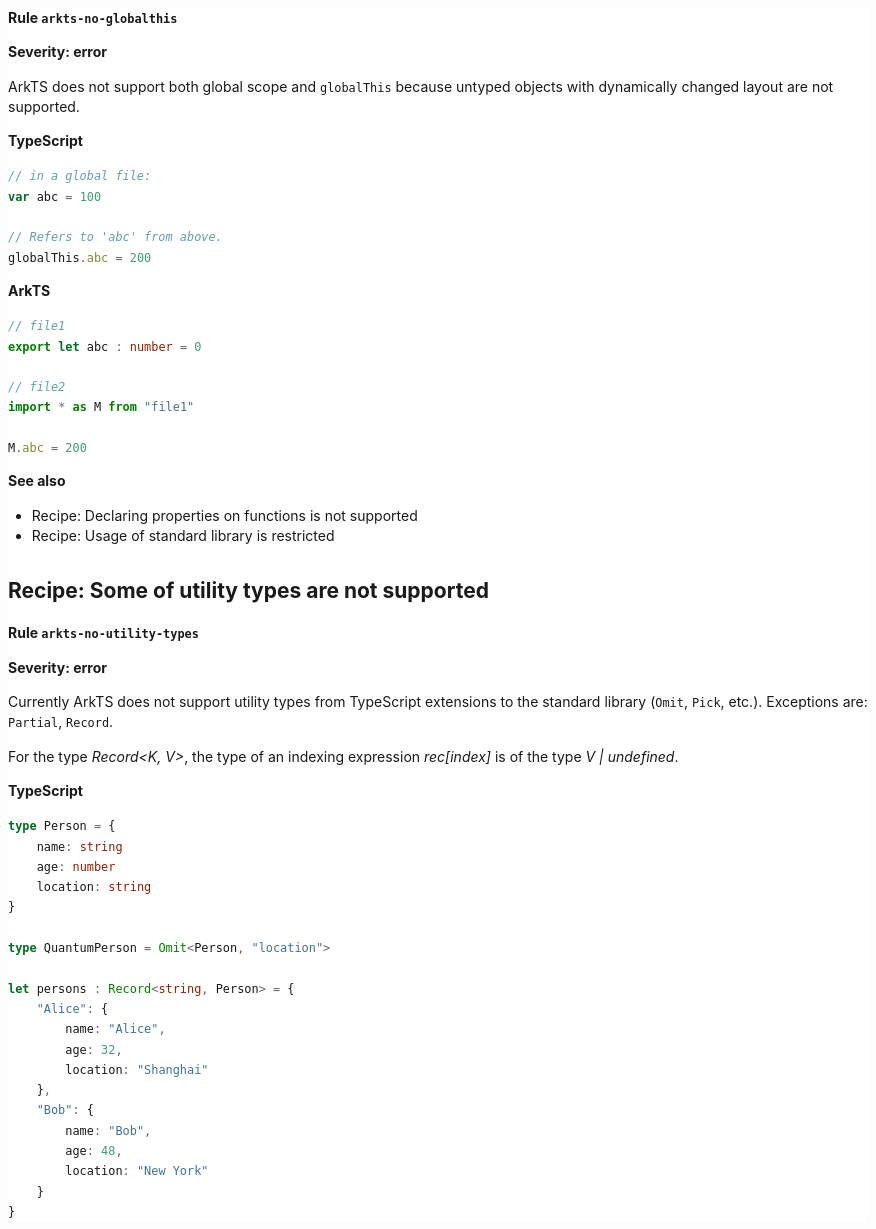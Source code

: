 **Rule `arkts-no-globalthis`**

**Severity: error**

ArkTS does not support both global scope and `globalThis` because untyped
objects with dynamically changed layout are not supported.

**TypeScript**

```typescript
// in a global file:
var abc = 100

// Refers to 'abc' from above.
globalThis.abc = 200
```

**ArkTS**

```typescript
// file1
export let abc : number = 0

// file2
import * as M from "file1"

M.abc = 200
```

**See also**

* Recipe: Declaring properties on functions is not supported
* Recipe: Usage of standard library is restricted

## Recipe: Some of utility types are not supported

**Rule `arkts-no-utility-types`**

**Severity: error**

Currently ArkTS does not support utility types from TypeScript extensions to the
standard library (`Omit`, `Pick`, etc.). Exceptions are: `Partial`,
`Record`.

For the type *Record<K, V>*, the type of an indexing expression *rec[index]* is
of the type *V | undefined*.

**TypeScript**

```typescript
type Person = {
    name: string
    age: number
    location: string
}

type QuantumPerson = Omit<Person, "location">

let persons : Record<string, Person> = {
    "Alice": {
        name: "Alice",
        age: 32,
        location: "Shanghai"
    },
    "Bob": {
        name: "Bob",
        age: 48,
        location: "New York"
    }
}
```

   [sym]: "value"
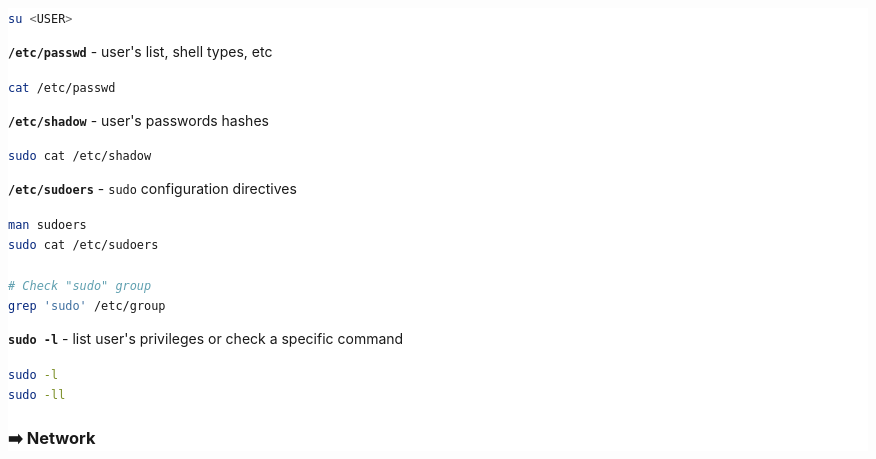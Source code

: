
 ```bash
su <USER>
```

**`/etc/passwd`** - user's list, shell types, etc

```bash
cat /etc/passwd
```

**`/etc/shadow`** - user's passwords hashes

```bash
sudo cat /etc/shadow
```

**`/etc/sudoers`** - `sudo` configuration directives

```bash
man sudoers
sudo cat /etc/sudoers

# Check "sudo" group
grep 'sudo' /etc/group
```

**`sudo -l`** - list user's privileges or check a specific command

```bash
sudo -l
sudo -ll
```

### ➡️ Network
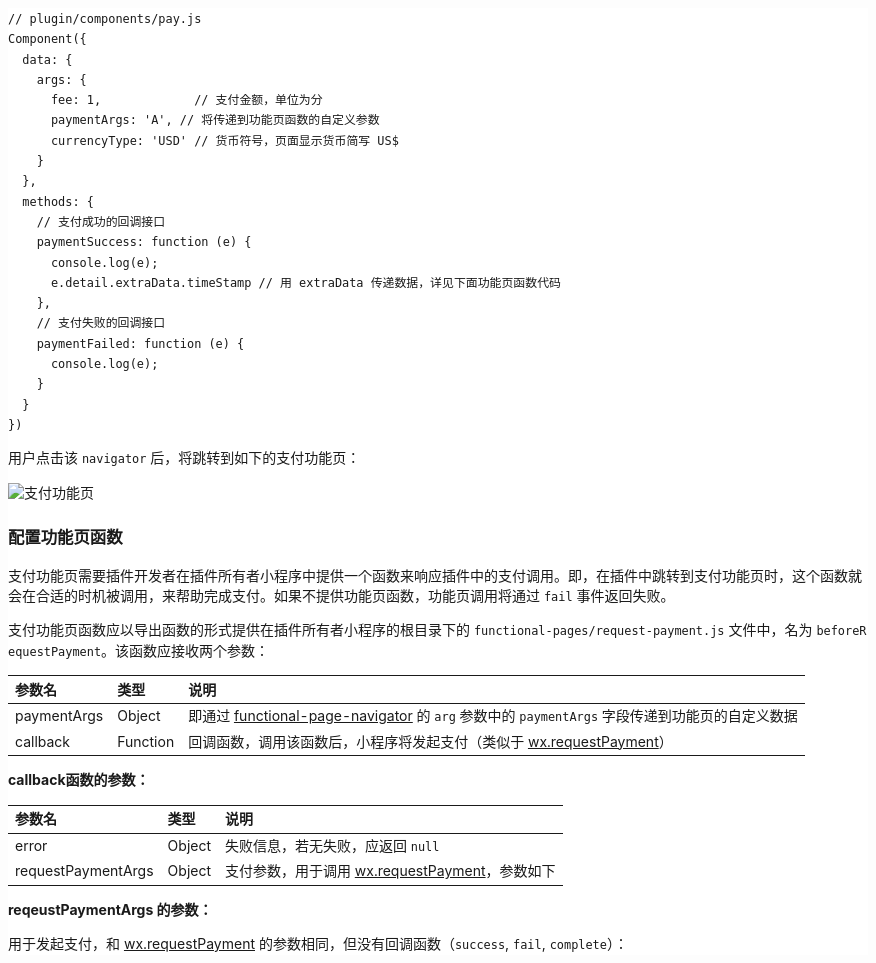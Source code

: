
 ```text
// plugin/components/pay.js
Component({
  data: {
    args: {
      fee: 1,             // 支付金额，单位为分
      paymentArgs: 'A', // 将传递到功能页函数的自定义参数
      currencyType: 'USD' // 货币符号，页面显示货币简写 US$ 
    }
  },
  methods: {
    // 支付成功的回调接口
    paymentSuccess: function (e) {
      console.log(e);
      e.detail.extraData.timeStamp // 用 extraData 传递数据，详见下面功能页函数代码
    },
    // 支付失败的回调接口
    paymentFailed: function (e) {
      console.log(e);
    }
  }
})
```

用户点击该 `navigator` 后，将跳转到如下的支付功能页：

![&#x652F;&#x4ED8;&#x529F;&#x80FD;&#x9875;](https://res.wx.qq.com/wxdoc/dist/assets/img/payment-functional-page.d1b96f4a.png)

###  配置功能页函数 <a id="&#x914D;&#x7F6E;&#x529F;&#x80FD;&#x9875;&#x51FD;&#x6570;"></a>

支付功能页需要插件开发者在插件所有者小程序中提供一个函数来响应插件中的支付调用。即，在插件中跳转到支付功能页时，这个函数就会在合适的时机被调用，来帮助完成支付。如果不提供功能页函数，功能页调用将通过 `fail` 事件返回失败。

支付功能页函数应以导出函数的形式提供在插件所有者小程序的根目录下的 `functional-pages/request-payment.js` 文件中，名为 `beforeRequestPayment`。该函数应接收两个参数：

| 参数名 | 类型 | 说明 |
| :--- | :--- | :--- |
| paymentArgs | Object | 即通过 [functional-page-navigator](https://developers.weixin.qq.com/miniprogram/dev/component/functional-page-navigator.html) 的 `arg` 参数中的 `paymentArgs` 字段传递到功能页的自定义数据 |
| callback | Function | 回调函数，调用该函数后，小程序将发起支付（类似于 [wx.requestPayment](https://developers.weixin.qq.com/miniprogram/dev/api/open-api/payment/wx.requestPayment.html)） |

**callback函数的参数：**

| 参数名 | 类型 | 说明 |
| :--- | :--- | :--- |
| error | Object | 失败信息，若无失败，应返回 `null` |
| requestPaymentArgs | Object | 支付参数，用于调用 [wx.requestPayment](https://developers.weixin.qq.com/miniprogram/dev/api/open-api/payment/wx.requestPayment.html)，参数如下 |

**reqeustPaymentArgs 的参数：**

用于发起支付，和 [wx.requestPayment](https://developers.weixin.qq.com/miniprogram/dev/api/open-api/payment/wx.requestPayment.html) 的参数相同，但没有回调函数（`success`, `fail`, `complete`）：
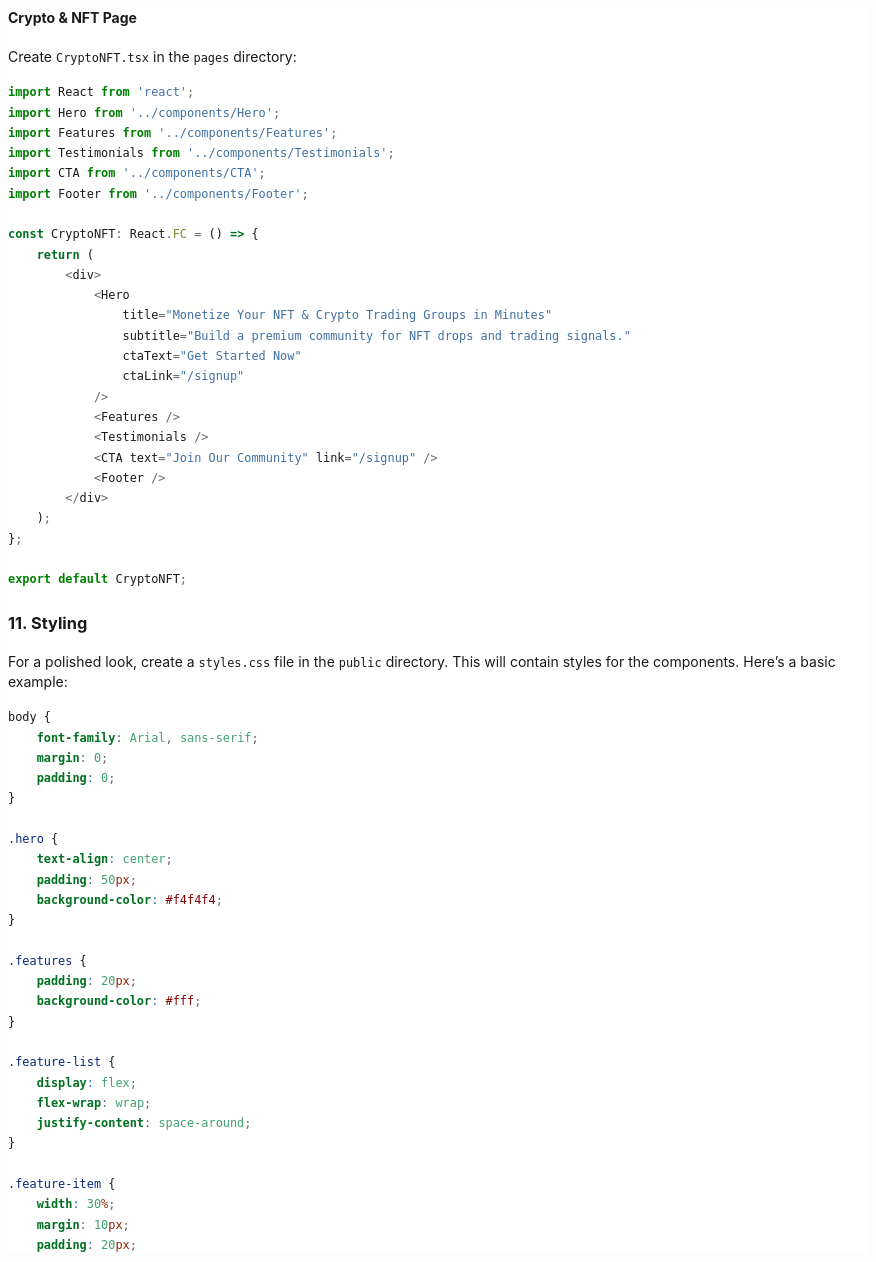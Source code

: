 #### Crypto & NFT Page

Create `CryptoNFT.tsx` in the `pages` directory:

```typescript
import React from 'react';
import Hero from '../components/Hero';
import Features from '../components/Features';
import Testimonials from '../components/Testimonials';
import CTA from '../components/CTA';
import Footer from '../components/Footer';

const CryptoNFT: React.FC = () => {
    return (
        <div>
            <Hero 
                title="Monetize Your NFT & Crypto Trading Groups in Minutes" 
                subtitle="Build a premium community for NFT drops and trading signals." 
                ctaText="Get Started Now" 
                ctaLink="/signup" 
            />
            <Features />
            <Testimonials />
            <CTA text="Join Our Community" link="/signup" />
            <Footer />
        </div>
    );
};

export default CryptoNFT;
```

### 11. Styling

For a polished look, create a `styles.css` file in the `public` directory. This will contain styles for the components. Here’s a basic example:

```css
body {
    font-family: Arial, sans-serif;
    margin: 0;
    padding: 0;
}

.hero {
    text-align: center;
    padding: 50px;
    background-color: #f4f4f4;
}

.features {
    padding: 20px;
    background-color: #fff;
}

.feature-list {
    display: flex;
    flex-wrap: wrap;
    justify-content: space-around;
}

.feature-item {
    width: 30%;
    margin: 10px;
    padding: 20px;
```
- - -
WHAT THE TASK ASKS: Each record is to be written out exactly. No picture goes in.

YOUR RESPONSE:
Source code

: **Rule `arkts-no-globalthis`**

**Severity: error**

ArkTS does not support both global scope and `globalThis` because untyped
objects with dynamically changed layout are not supported.

**TypeScript**

```typescript
// in a global file:
var abc = 100

// Refers to 'abc' from above.
globalThis.abc = 200
```

**ArkTS**

```typescript
// file1
export let abc : number = 0

// file2
import * as M from "file1"

M.abc = 200
```

**See also**

* Recipe: Declaring properties on functions is not supported
* Recipe: Usage of standard library is restricted

## Recipe: Some of utility types are not supported

**Rule `arkts-no-utility-types`**

**Severity: error**

Currently ArkTS does not support utility types from TypeScript extensions to the
standard library (`Omit`, `Pick`, etc.). Exceptions are: `Partial`,
`Record`.

For the type *Record<K, V>*, the type of an indexing expression *rec[index]* is
of the type *V | undefined*.

**TypeScript**

```typescript
type Person = {
    name: string
    age: number
    location: string
}

type QuantumPerson = Omit<Person, "location">

let persons : Record<string, Person> = {
    "Alice": {
        name: "Alice",
        age: 32,
        location: "Shanghai"
    },
    "Bob": {
        name: "Bob",
        age: 48,
        location: "New York"
    }
}
```

   [sym]: "value"
Source code

:
 ```bash
su <USER>
```

**`/etc/passwd`** - user's list, shell types, etc

```bash
cat /etc/passwd
```

**`/etc/shadow`** - user's passwords hashes

```bash
sudo cat /etc/shadow
```

**`/etc/sudoers`** - `sudo` configuration directives

```bash
man sudoers
sudo cat /etc/sudoers

# Check "sudo" group
grep 'sudo' /etc/group
```

**`sudo -l`** - list user's privileges or check a specific command

```bash
sudo -l
sudo -ll
```

### ➡️ Network
Source code

:
 ```text
// plugin/components/pay.js
Component({
  data: {
    args: {
      fee: 1,             // 支付金额，单位为分
      paymentArgs: 'A', // 将传递到功能页函数的自定义参数
      currencyType: 'USD' // 货币符号，页面显示货币简写 US$ 
    }
  },
  methods: {
    // 支付成功的回调接口
    paymentSuccess: function (e) {
      console.log(e);
      e.detail.extraData.timeStamp // 用 extraData 传递数据，详见下面功能页函数代码
    },
    // 支付失败的回调接口
    paymentFailed: function (e) {
      console.log(e);
    }
  }
})
```

用户点击该 `navigator` 后，将跳转到如下的支付功能页：

![&#x652F;&#x4ED8;&#x529F;&#x80FD;&#x9875;](https://res.wx.qq.com/wxdoc/dist/assets/img/payment-functional-page.d1b96f4a.png)

###  配置功能页函数 <a id="&#x914D;&#x7F6E;&#x529F;&#x80FD;&#x9875;&#x51FD;&#x6570;"></a>

支付功能页需要插件开发者在插件所有者小程序中提供一个函数来响应插件中的支付调用。即，在插件中跳转到支付功能页时，这个函数就会在合适的时机被调用，来帮助完成支付。如果不提供功能页函数，功能页调用将通过 `fail` 事件返回失败。

支付功能页函数应以导出函数的形式提供在插件所有者小程序的根目录下的 `functional-pages/request-payment.js` 文件中，名为 `beforeRequestPayment`。该函数应接收两个参数：

| 参数名 | 类型 | 说明 |
| :--- | :--- | :--- |
| paymentArgs | Object | 即通过 [functional-page-navigator](https://developers.weixin.qq.com/miniprogram/dev/component/functional-page-navigator.html) 的 `arg` 参数中的 `paymentArgs` 字段传递到功能页的自定义数据 |
| callback | Function | 回调函数，调用该函数后，小程序将发起支付（类似于 [wx.requestPayment](https://developers.weixin.qq.com/miniprogram/dev/api/open-api/payment/wx.requestPayment.html)） |

**callback函数的参数：**

| 参数名 | 类型 | 说明 |
| :--- | :--- | :--- |
| error | Object | 失败信息，若无失败，应返回 `null` |
| requestPaymentArgs | Object | 支付参数，用于调用 [wx.requestPayment](https://developers.weixin.qq.com/miniprogram/dev/api/open-api/payment/wx.requestPayment.html)，参数如下 |

**reqeustPaymentArgs 的参数：**

用于发起支付，和 [wx.requestPayment](https://developers.weixin.qq.com/miniprogram/dev/api/open-api/payment/wx.requestPayment.html) 的参数相同，但没有回调函数（`success`, `fail`, `complete`）：
Source code

: #### Crypto & NFT Page

Create `CryptoNFT.tsx` in the `pages` directory:

```typescript
import React from 'react';
import Hero from '../components/Hero';
import Features from '../components/Features';
import Testimonials from '../components/Testimonials';
import CTA from '../components/CTA';
import Footer from '../components/Footer';

const CryptoNFT: React.FC = () => {
    return (
        <div>
            <Hero 
                title="Monetize Your NFT & Crypto Trading Groups in Minutes" 
                subtitle="Build a premium community for NFT drops and trading signals." 
                ctaText="Get Started Now" 
                ctaLink="/signup" 
            />
            <Features />
            <Testimonials />
            <CTA text="Join Our Community" link="/signup" />
            <Footer />
        </div>
    );
};

export default CryptoNFT;
```

### 11. Styling

For a polished look, create a `styles.css` file in the `public` directory. This will contain styles for the components. Here’s a basic example:

```css
body {
    font-family: Arial, sans-serif;
    margin: 0;
    padding: 0;
}

.hero {
    text-align: center;
    padding: 50px;
    background-color: #f4f4f4;
}

.features {
    padding: 20px;
    background-color: #fff;
}

.feature-list {
    display: flex;
    flex-wrap: wrap;
    justify-content: space-around;
}

.feature-item {
    width: 30%;
    margin: 10px;
    padding: 20px;
```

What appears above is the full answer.